Often times, circumstances coerce us to move, our situations force us to turn. Something has to, we only change when that pain becomes larger and hurts more than the pain of staying the same. Though it doesn’t always feel like it, it’s mostly a necessary, positive step and will usually leave us better than we were before. The big problem with this sort of transformation is that it’s an individual, lonely journey. Yes, if we’ve been blessed and intentional with that blessing, we have a community to hold us up, but they cannot know where we are in the deepest parts of us. That’s why the first step is so frightening and intimidating, it is one that feels as if we take it alone. (We aren’t, of course, but it certainly seems like it’s totally in the dark.)

This time of year is abnormal because we all stand in the same dark space with the same invitation in our hands. Who were we, who are we, and who will we become?

It’s an invitation that confronts our beliefs about what is possible.
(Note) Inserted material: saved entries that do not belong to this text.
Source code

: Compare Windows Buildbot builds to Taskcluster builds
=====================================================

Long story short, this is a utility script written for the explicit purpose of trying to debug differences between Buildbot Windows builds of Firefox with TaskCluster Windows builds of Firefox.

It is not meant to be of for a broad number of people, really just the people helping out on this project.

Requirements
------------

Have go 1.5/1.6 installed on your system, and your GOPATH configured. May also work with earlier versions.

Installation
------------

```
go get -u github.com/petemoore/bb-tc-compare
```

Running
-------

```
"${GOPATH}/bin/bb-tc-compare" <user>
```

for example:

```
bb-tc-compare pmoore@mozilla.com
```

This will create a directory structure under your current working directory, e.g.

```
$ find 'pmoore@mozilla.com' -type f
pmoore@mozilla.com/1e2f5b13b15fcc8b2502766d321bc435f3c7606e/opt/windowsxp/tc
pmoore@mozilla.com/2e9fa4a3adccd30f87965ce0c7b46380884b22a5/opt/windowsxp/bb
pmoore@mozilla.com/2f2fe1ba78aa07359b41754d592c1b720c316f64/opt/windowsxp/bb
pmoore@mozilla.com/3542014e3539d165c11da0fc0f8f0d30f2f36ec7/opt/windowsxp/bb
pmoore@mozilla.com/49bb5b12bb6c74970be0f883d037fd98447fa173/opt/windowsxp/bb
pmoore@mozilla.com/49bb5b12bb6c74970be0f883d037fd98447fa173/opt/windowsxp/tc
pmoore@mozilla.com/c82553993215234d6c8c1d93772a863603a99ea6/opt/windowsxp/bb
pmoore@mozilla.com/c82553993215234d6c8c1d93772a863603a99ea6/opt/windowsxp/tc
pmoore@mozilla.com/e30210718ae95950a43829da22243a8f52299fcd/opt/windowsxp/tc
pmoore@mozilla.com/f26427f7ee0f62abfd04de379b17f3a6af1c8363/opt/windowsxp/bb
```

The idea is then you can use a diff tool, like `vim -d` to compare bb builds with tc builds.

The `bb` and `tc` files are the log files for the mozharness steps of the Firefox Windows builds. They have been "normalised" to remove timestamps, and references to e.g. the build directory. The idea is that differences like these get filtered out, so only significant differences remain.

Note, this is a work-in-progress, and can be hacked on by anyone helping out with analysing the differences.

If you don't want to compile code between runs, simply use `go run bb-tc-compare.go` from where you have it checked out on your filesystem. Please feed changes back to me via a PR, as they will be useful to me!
Even the characters in the Big Story we tell around Christmastime were given the same invitation. I wonder if there were others that said “no” or “I can’t,” or “what if You’re wrong,” before Zechariah and Elizabeth received their angelic visit. We know Abram’s father, Terah, had the opportunity to “GO,” which he refused, before Abram was given his call. They were all faced with the same choice we are, will this be a space where we say “Yes?” The five we read about (Zechariah, Elizabeth, Joseph, Mary, and Jesus Himself) all answered; this was the life they said yes to.
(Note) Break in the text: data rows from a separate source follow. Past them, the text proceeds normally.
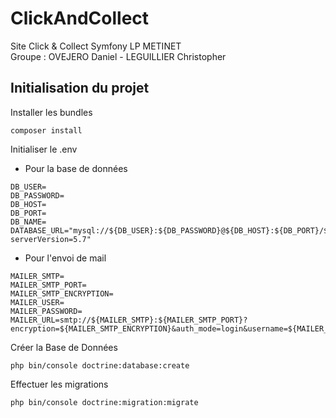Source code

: # ClickAndCollect
Site Click &amp; Collect Symfony LP METINET  
Groupe : OVEJERO Daniel - LEGUILLIER Christopher

## Initialisation du projet
Installer les bundles
```
composer install
```

Initialiser le .env
- Pour la base de données
```
DB_USER=
DB_PASSWORD=
DB_HOST=
DB_PORT=
DB_NAME=
DATABASE_URL="mysql://${DB_USER}:${DB_PASSWORD}@${DB_HOST}:${DB_PORT}/${DB_NAME}?serverVersion=5.7"
```
- Pour l'envoi de mail
```
MAILER_SMTP=
MAILER_SMTP_PORT=
MAILER_SMTP_ENCRYPTION=
MAILER_USER=
MAILER_PASSWORD=
MAILER_URL=smtp://${MAILER_SMTP}:${MAILER_SMTP_PORT}?encryption=${MAILER_SMTP_ENCRYPTION}&auth_mode=login&username=${MAILER_USER}&password=${MAILER_PASSWORD}
```

Créer la Base de Données
```
php bin/console doctrine:database:create
```
Effectuer les migrations
```
php bin/console doctrine:migration:migrate
```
Can we say the same? Is this the life we said yes to? Is it the one we will continue to say yes to? Or is it simply the one we have?

As Patricia beautifully phrased in Saturday’s retreat, “We are invited to giving birth to all that can be.” We spend so much time at the Bridge (because the Bible spends so much time) discussing the vital role imagination plays in faith, hope and love (“but the greatest of these is love”;) Will we have the courage to be so vulnerable to dream of something different, something new? Faith is the assurance of things we can’t see – that takes God-breathed imagination. So, will we? Or is it just what it is, what it has always been? Is this just the way I am, and will always be? What keeps us from answering that invitation to give birth to all that can be?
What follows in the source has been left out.